Examine each line of the data, and copy the ones containing "nopagebreak".

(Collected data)

⁂

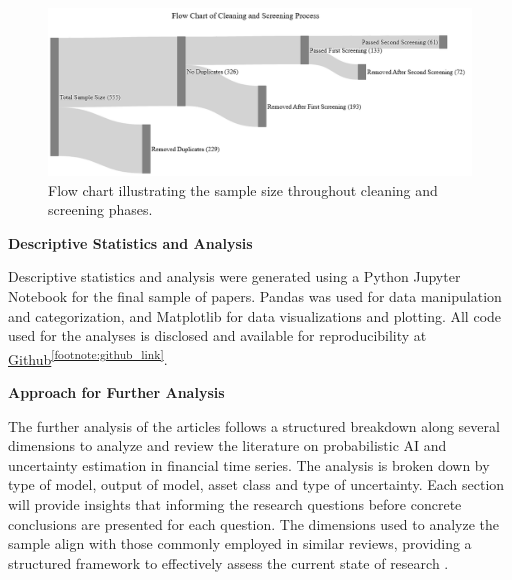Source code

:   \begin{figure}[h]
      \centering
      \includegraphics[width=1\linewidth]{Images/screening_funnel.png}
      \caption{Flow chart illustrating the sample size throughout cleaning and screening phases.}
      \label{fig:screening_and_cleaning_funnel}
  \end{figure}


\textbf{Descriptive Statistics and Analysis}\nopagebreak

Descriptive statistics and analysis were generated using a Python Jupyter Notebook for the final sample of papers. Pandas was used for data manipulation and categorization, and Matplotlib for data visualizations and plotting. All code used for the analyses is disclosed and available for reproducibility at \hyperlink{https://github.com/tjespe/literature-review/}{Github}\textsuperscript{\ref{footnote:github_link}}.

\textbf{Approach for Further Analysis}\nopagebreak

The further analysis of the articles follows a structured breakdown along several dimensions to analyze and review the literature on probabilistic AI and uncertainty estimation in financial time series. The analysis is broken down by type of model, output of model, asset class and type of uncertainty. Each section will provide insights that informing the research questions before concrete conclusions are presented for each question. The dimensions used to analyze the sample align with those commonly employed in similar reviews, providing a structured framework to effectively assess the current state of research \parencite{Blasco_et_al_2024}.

⁂

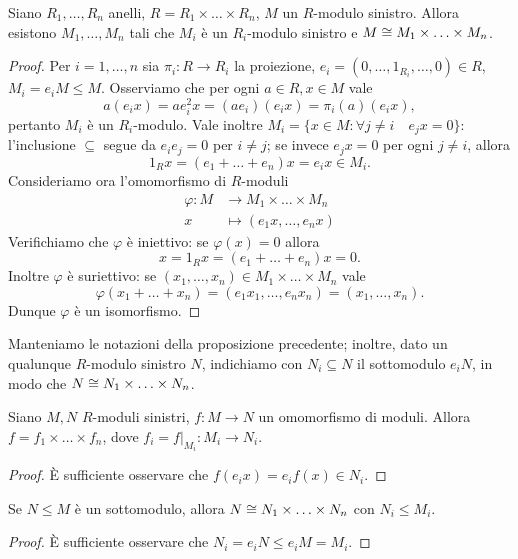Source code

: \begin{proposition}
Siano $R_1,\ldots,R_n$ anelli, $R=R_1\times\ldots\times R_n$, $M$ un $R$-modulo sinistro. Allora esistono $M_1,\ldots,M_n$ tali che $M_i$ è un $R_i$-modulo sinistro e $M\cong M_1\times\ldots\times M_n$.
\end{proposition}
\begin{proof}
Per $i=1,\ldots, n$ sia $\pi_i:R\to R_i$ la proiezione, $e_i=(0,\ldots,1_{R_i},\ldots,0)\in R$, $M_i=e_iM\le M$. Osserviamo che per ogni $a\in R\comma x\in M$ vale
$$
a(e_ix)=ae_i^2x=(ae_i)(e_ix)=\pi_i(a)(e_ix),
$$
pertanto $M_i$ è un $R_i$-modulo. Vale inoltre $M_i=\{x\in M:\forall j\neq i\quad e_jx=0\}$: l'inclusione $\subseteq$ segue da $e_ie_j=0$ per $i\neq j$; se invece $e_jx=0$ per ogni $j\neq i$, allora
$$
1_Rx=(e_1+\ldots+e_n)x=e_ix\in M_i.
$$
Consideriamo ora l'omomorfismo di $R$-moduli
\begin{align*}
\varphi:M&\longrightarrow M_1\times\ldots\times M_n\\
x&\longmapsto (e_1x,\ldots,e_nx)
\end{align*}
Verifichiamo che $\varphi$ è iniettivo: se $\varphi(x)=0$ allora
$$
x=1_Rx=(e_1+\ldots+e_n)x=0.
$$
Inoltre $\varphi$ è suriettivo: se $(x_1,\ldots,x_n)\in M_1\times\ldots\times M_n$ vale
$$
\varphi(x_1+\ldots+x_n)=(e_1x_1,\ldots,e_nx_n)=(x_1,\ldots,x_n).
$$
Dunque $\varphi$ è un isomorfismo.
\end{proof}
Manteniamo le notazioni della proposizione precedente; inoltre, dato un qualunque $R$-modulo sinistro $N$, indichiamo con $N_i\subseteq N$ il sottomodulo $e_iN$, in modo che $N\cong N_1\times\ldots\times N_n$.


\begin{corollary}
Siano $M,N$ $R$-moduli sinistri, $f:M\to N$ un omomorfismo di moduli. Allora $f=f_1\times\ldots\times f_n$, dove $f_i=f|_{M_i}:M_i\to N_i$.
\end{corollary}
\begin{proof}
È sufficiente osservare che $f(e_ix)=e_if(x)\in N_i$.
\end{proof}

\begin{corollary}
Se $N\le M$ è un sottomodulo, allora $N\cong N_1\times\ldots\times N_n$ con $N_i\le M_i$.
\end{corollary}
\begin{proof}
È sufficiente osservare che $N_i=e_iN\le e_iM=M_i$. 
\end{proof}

⁂

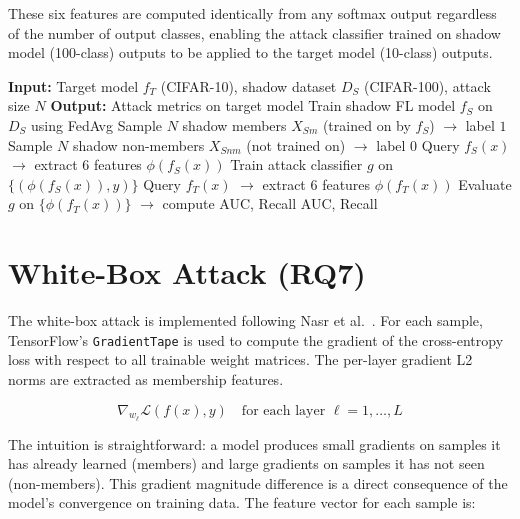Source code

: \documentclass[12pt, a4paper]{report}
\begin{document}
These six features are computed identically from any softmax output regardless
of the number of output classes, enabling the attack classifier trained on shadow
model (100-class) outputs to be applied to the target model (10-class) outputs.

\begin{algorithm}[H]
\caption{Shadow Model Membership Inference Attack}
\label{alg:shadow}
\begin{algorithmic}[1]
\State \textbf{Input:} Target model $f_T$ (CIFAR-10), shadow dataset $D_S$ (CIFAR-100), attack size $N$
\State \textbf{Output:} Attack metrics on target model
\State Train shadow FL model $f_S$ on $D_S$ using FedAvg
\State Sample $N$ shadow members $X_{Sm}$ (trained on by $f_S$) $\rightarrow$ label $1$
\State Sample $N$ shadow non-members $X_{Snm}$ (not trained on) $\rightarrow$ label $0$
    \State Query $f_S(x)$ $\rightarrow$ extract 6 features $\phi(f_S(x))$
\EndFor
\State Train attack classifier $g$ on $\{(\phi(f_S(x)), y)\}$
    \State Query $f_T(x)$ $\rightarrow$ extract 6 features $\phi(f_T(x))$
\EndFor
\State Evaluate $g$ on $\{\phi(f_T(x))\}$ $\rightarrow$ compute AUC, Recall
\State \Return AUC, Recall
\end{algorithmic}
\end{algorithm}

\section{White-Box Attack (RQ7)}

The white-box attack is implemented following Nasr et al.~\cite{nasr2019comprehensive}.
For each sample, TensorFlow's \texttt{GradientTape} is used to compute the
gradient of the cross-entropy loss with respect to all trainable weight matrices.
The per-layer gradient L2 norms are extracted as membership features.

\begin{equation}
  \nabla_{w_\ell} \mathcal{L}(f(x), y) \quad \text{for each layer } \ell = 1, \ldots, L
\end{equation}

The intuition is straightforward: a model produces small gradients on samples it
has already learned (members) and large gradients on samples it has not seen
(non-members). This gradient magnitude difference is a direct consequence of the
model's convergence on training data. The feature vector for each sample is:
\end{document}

⁂

◆ EXPECTED OUTPUT:
\textbf{Descriptive Statistics and Analysis}\nopagebreak
\textbf{Approach for Further Analysis}\nopagebreak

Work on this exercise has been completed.